As tends to happen with famous conservatives, mainstream media found plenty of offensive-sounding quotes and private scandals in Dr. Laura's past, and amplified them. There is nothing the liberal media likes more than a conservative hypocrite they can parade around and lampoon. Dr. Laura's core fanbase was able to accept her explanations at face-value and her apologies as genuine, but I definitely have the sense that media attacks prevented Schlessinger from rising quite as high as similar 90s talk icons, like Oprah Winfrey and Dr. Phil.

Published in 2006, The Proper Care and Feeding of Husbands hit bookstore shelves at a time when Dr. Laura was still quite popular, before she moved her website to a subscription-based model, and before she moved her radio show to Sirius XM. While I believe it is a successful book (in terms of book sales), it has a terrible reputation for being "anti-feminist propaganda."

To be sure, some women who read the book will end up feeling attacked. These women have probably never heard Dr. Laura's radio program, or if they have, find it to be highly offensive for its non-feminist bent. Also to be sure, there are plenty of passages in the book that directly criticize the prevailing views of feminism circa-2006. Anyone who sympathizes with those feminist views will probably object to the book from start to finish.

I, however, committed to reading the book with an open mind. I'm tolerant of people with so-called "black-and-white" moral views, mostly because I, too, lean toward the belief that there is a mostly objective moral right and a mostly objective moral wrong. I believe that it is right and important to "judge" in the sense that judging human behavior helps clarify one's own moral beliefs. Consequently, reading or listening to someone else's view of concrete right and wrong serves the same purpose for me -- it helps me better understand my own moral philosophy.

What I found from reading The Proper Care and Feeding of Husbands is that its ideas -- even the non-feminist ones -- have aged remarkably well.

For one thing, Dr. Laura's view of marriage is founded on the belief that men and women simply think and act differently. This was a stark and unpopular contrast to the 2006 feminist view that sex is a social construct. Even so, subsequent research has proven increasingly clear and robust; there are unambiguous cognitive and psychological differences between the sexes, and those differences are precisely the ones that common sense would suggest. Dr. Laura was right.

For another thing, the central principle that permeates the entirety of the book, if only openly stated a time or two, is that people can derive great and profound meaning in their lives from the act of tirelessly dedicating oneself to one's marriage. That dedication, in Dr.
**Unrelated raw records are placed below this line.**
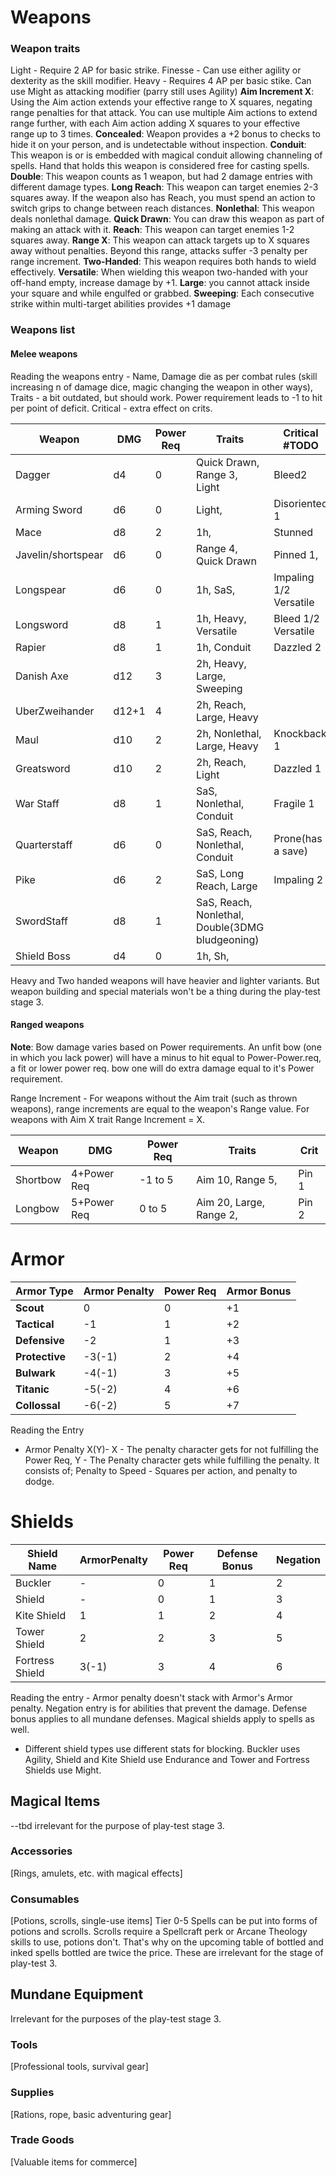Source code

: # Weapons
### Weapon traits
Light - Require 2 AP for basic strike.
Finesse - Can use either agility or dexterity as the skill modifier.
Heavy - Requires 4 AP per basic stike. Can use Might as attacking modifier (parry still uses Agility)
**Aim Increment X**: Using the Aim action extends your effective range to X squares, negating range penalties for that attack. You can use multiple Aim actions to extend range further, with each Aim action adding X squares to your effective range up to 3 times.
**Concealed**: Weapon provides a +2 bonus to checks to hide it on your person, and is undetectable without inspection.
**Conduit**: This weapon is or is embedded with magical conduit allowing channeling of spells. Hand that holds this weapon is considered free for casting spells.
**Double**: This weapon counts as 1 weapon, but had 2 damage entries with different damage types. 
**Long Reach**: This weapon can target enemies 2-3 squares away. If the weapon also has Reach, you must spend an action to switch grips to change between reach distances.
**Nonlethal**: This weapon deals nonlethal damage.
**Quick Drawn**: You can draw this weapon as part of making an attack with it. 
**Reach**: This weapon can target enemies 1-2 squares away. 
**Range X**: This weapon can attack targets up to X squares away without penalties. Beyond this range, attacks suffer -3 penalty per range increment.
**Two-Handed**: This weapon requires both hands to wield effectively. 
**Versatile**: When wielding this weapon two-handed with your off-hand empty, increase damage by +1.
**Large**: you cannot attack inside your square and while engulfed or grabbed. 
**Sweeping**: Each consecutive strike within multi-target abilities provides +1 damage


### Weapons list
#### Melee weapons
Reading the weapons entry - Name, Damage die as per combat rules (skill increasing n of damage dice, magic changing the weapon in other ways), Traits - a bit outdated, but should work. Power requirement leads to -1 to hit per point of deficit. Critical - extra effect on crits.

| Weapon             | DMG   | Power Req | Traits                                          | Critical #TODO         |
| ------------------ | ----- | --------- | ----------------------------------------------- | ---------------------- |
| Dagger             | d4    | 0         | Quick Drawn, Range 3, Light                     | Bleed2                 |
| Arming Sword       | d6    | 0         | Light,                                          | Disoriented 1          |
| Mace               | d8    | 2         | 1h,                                             | Stunned                |
| Javelin/shortspear | d6    | 0         | Range 4, Quick Drawn                            | Pinned 1,              |
| Longspear          | d6    | 0         | 1h, SaS,                                        | Impaling 1/2 Versatile |
| Longsword          | d8    | 1         | 1h, Heavy, Versatile                            | Bleed 1/2 Versatile    |
| Rapier             | d8    | 1         | 1h, Conduit                                     | Dazzled 2              |
| Danish Axe         | d12   | 3         | 2h, Heavy, Large, Sweeping                      |                        |
| UberZweihander     | d12+1 | 4         | 2h, Reach, Large, Heavy                         |                        |
| Maul               | d10   | 2         | 2h, Nonlethal, Large, Heavy                     | Knockback 1            |
| Greatsword         | d10   | 2         | 2h, Reach, Light                                | Dazzled 1              |
| War Staff          | d8    | 1         | SaS, Nonlethal, Conduit                         | Fragile 1              |
| Quarterstaff       | d6    | 0         | SaS, Reach, Nonlethal, Conduit                  | Prone(has a save)      |
| Pike               | d6    | 2         | SaS, Long Reach, Large                          | Impaling 2             |
| SwordStaff         | d8    | 1         | SaS, Reach, Nonlethal, Double(3DMG bludgeoning) |                        |
| Shield Boss        | d4    | 0         | 1h, Sh,                                         |                        |
Heavy and Two handed weapons will have heavier and lighter variants. But weapon building and special materials won't be a thing during the play-test stage 3. 
#### Ranged weapons
**Note**: Bow damage varies based on Power requirements. An unfit bow (one in which you lack power) will have a minus to hit equal to Power-Power.req, 
a fit or lower power req. bow one will do extra damage equal to it's Power requirement. 

Range Increment - For weapons without the Aim trait (such as thrown weapons), range increments are equal to the weapon's Range value. For weapons with Aim X trait Range Increment = X.

| Weapon   | DMG         | Power Req | Traits                  | Crit  |
| -------- | ----------- | --------- | ----------------------- | ----- |
| Shortbow | 4+Power Req | -1 to 5   | Aim 10, Range 5,        | Pin 1 |
| Longbow  | 5+Power Req | 0 to 5    | Aim 20, Large, Range 2, | Pin 2 |

# Armor

| **Armor Type** | **Armor Penalty** | **Power Req** | **Armor Bonus** |
| -------------- | ----------------- | ------------- | --------------- |
| **Scout**      | 0                 | 0             | +1              |
| **Tactical**   | -1                | 1             | +2              |
| **Defensive**  | -2                | 1             | +3              |
| **Protective** | -3(-1)            | 2             | +4              |
| **Bulwark**    | -4(-1)            | 3             | +5              |
| **Titanic**    | -5(-2)            | 4             | +6              |
| **Collossal**  | -6(-2)            | 5             | +7              |

Reading the Entry
- Armor Penalty X(Y)- X - The penalty character gets for not fulfilling the Power Req, Y - The Penalty character gets while fulfilling the penalty. It consists of; Penalty to Speed - Squares per action, and penalty to dodge. 
# Shields

| **Shield Name** |**ArmorPenalty** | **Power Req** | **Defense Bonus**| **Negation**|
| --------------- | --------------- | ------------- | ---------------- | ------------|
| Buckler         | -               | 0             | 1                | 2           |
| Shield          | -               | 0             | 1                | 3           |
| Kite Shield     | 1               | 1             | 2                | 4           |
| Tower Shield    | 2               | 2             | 3                | 5           |
| Fortress Shield | 3(-1)           | 3             | 4                | 6           |
Reading the entry - Armor penalty doesn't stack with Armor's Armor penalty. Negation entry is for abilities that prevent the damage. Defense bonus applies to all mundane defenses. Magical shields apply to spells as well. 
- Different shield types use different stats for blocking.
Buckler uses Agility, Shield and Kite Shield use Endurance and Tower and Fortress Shields use Might.

## Magical Items
--tbd irrelevant for the purpose of play-test stage 3.


### Accessories
[Rings, amulets, etc. with magical effects]


### Consumables
[Potions, scrolls, single-use items]
Tier 0-5 Spells can be put into forms of potions and scrolls. Scrolls require a Spellcraft perk or Arcane Theology skills to use, potions don't. That's why on the upcoming table of bottled and inked spells bottled are twice the price.
These are irrelevant for the stage of play-test 3.

## Mundane Equipment
Irrelevant for the purposes of the play-test stage 3.
### Tools
[Professional tools, survival gear]

### Supplies
[Rations, rope, basic adventuring gear]

### Trade Goods
[Valuable items for commerce]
Laura's view, should come first and foremost, ahead of all other things. One's commitment to marriage should come before career; it should come before good times, before girls-only weekends, before fatigue, before one's commitment to one's parents, and sometimes even before the children. Such a commitment is obviously difficult, but Dr. Laura's position is that it is worth it. When one commits to the marriage ahead of all other relationships, then that enables people to better raise their children, draw better boundaries between themselves and their friends and family, and most importantly, find profound joy in the bedrock relationship of our adult lives: our marriage.

This notion of meaning found in living a better life at home certainly presages the ideas of Jordan Peterson, although the target demographic is obviously quite different.

Another aspect of the book that might raise liberal hackles is Dr. Laura's approach to sex. Her belief is that men only really find a meaningful bond with their wives through the act of sex. This idea rings true to me, and anyone who has bothered to listen to Schlessinger's radio program can attest to the vast number of men who have thanked her profusely for saying so. The truth is, Schlessinger has a keen understanding of what physical intimacy means to a man, and she incorporates it into her marriage philosophy. Where others might object is when she advises women to try to please their husbands even if they're "tired" or otherwise not in the mood. While a feminist objector could protest quite loudly at that, it's important to understand it in context. Dr. Laura's advice is for wives who are married to loving husbands; it's for wives who have good lives, but who have let their relationships deteriorate through the inertia of a hectic, modern life. So, when she writes that women can often find themselves in the mood if they just get started with their husbands, she's pointing out that two people who love each other can ultimately have a lot of fun, and grow closer together, if the "tired" wife can simply get herself started, even if grudgingly.

I hasten to add, as Schlessinger herself adds at the outset of the book, that her advice is not intended for women who are genuinely abused. In fact, she refers to what she calls "the three A's" throughout the book: adultery, addiction, and abuse. Any of these three A's are, in her view, grounds for divorce.

What's left is a book full of practical tips for wives in less-than-perfect marriages on how to improve the quality of their marital bond. That is, Dr. Laura wants women to take responsibility for and control of their lives, and argues that in doing so, they will be happier and have more profoundly meaningful lives than they ever imagined. Despite its conservative bent, The Proper Care and Feeding of Husbands is a manual for empowering married women.

This brings me to my main point: The Proper Care and Feeding of Husbands occupies a very unique space in the world of ideas, because it articulates a philosophy of conservative sex-positive feminism. Conservatives, as you know, are not typically known to be either feminist or sex-positive. The fact that Dr. Laura seems to be all three things highlights the fact that concepts have far more potential for overlap than our polarized world would like to believe.

If today's feminists could manage to do so with an open mind, I believe reading this book would greatly expand their understanding of what feminism could be. Meanwhile, conservatives have their own lessons to learn from this book, lessons about practicing what they preach, lessons about the importance of sex in a committed relationship, and lessons about putting one's spouse ahead of one's meddling extended family.

It's an excellent book, a very short read, and I highly recommend it.